Bumped has been dedicated to cracking the loyalty code since 2017, and has found that stock rewards are an innovative means to engage new and once-inactive customers. In fact, 89 percent of Bumped users think stock rewards are more exciting than traditional rewards (e.g., points, cash-back). Stock rewards present more interest to customers because they have the potential to grow in value over time. Additionally, they pose as a safe and simple entry to the nation’s largest wealth builder– the stock market.

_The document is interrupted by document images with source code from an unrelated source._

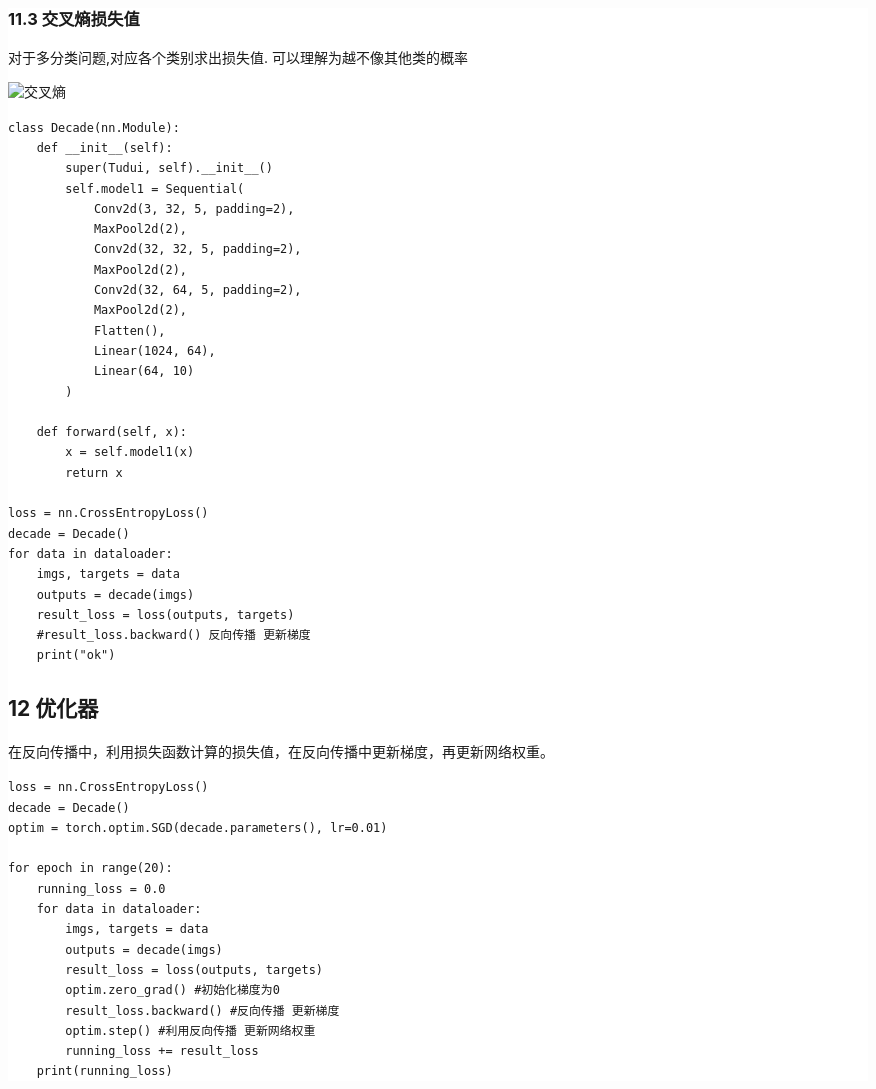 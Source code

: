 ### 11.3 交叉熵损失值

对于多分类问题,对应各个类别求出损失值. 可以理解为越不像其他类的概率

![交叉熵](http://static.zybuluo.com/ShowArcher/zdknkh4s4mzr2fbb71cuz1bl/image.png)

```
class Decade(nn.Module):
    def __init__(self):
        super(Tudui, self).__init__()
        self.model1 = Sequential(
            Conv2d(3, 32, 5, padding=2),
            MaxPool2d(2),
            Conv2d(32, 32, 5, padding=2),
            MaxPool2d(2),
            Conv2d(32, 64, 5, padding=2),
            MaxPool2d(2),
            Flatten(),
            Linear(1024, 64),
            Linear(64, 10)
        )

    def forward(self, x):
        x = self.model1(x)
        return x

loss = nn.CrossEntropyLoss()
decade = Decade()
for data in dataloader:
    imgs, targets = data
    outputs = decade(imgs)
    result_loss = loss(outputs, targets)
    #result_loss.backward() 反向传播 更新梯度
    print("ok")
```

## 12 优化器

在反向传播中，利用损失函数计算的损失值，在反向传播中更新梯度，再更新网络权重。

```
loss = nn.CrossEntropyLoss()
decade = Decade()
optim = torch.optim.SGD(decade.parameters(), lr=0.01)

for epoch in range(20):
    running_loss = 0.0
    for data in dataloader:
        imgs, targets = data
        outputs = decade(imgs)
        result_loss = loss(outputs, targets)
        optim.zero_grad() #初始化梯度为0
        result_loss.backward() #反向传播 更新梯度
        optim.step() #利用反向传播 更新网络权重
        running_loss += result_loss
    print(running_loss)
```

Plus, reports show there is a collective win-win for both sides of the relationship with stock rewards; brands, banks and customers succeed when individuals become owners. Beyond cultivating authentically compelling loyalty, ownership ultimately can have a meaningful impact on an organization’s bottom line:

  • The Columbia School of Business independently reviewed Bumped’s data and found a customer “spending response of 100 percent” in direct correlation to receiving stock rewards, pointing to increased customer loyalty.
  • Consumers who become shareholders increase their spending with the brands they own by 40 percent or more.
  • The Wise Marketer found 66 percent of survey respondents believe stock ownership increased the likelihood of buying an offering company’s product.
  • In a 2020 internal study, a top 20 U.S. bank found stock rewards resulted in a 348 percent increase in spend versus cash-back or points.

Advanced emotionally-charged, lifetime customer loyalty in conjunction with increased consumer spending and ROI has made stock rewards a no-brainer for many brand and bank partners already. On top of the possibility of stock rewards’ values increasing over time, customers can relish in the feeling that their favorite brands and banks are looking out for their futures with a reward that can last, too.

Thankfully, organizations don’t need a complete overhaul to make their loyalty programs worthwhile for the modern customer.

Bumped built the first B2B technology platform with an underlying brokerage to enable brands and banks to use our prebuilt set of technology tools specifically designed to reward in fractional shares of stock. Our suite of APIs is strategically tailored to give organizations the ability to leverage our technology and services to reward their customers with fractional shares of stock. 

Empower your customers as shareholders by offering a reward that actually matters to them– and your business. Reach out to our team at hello@bumped.com to learn how building an ownership economy with Bumped can elevate your loyalty program to the next caliber.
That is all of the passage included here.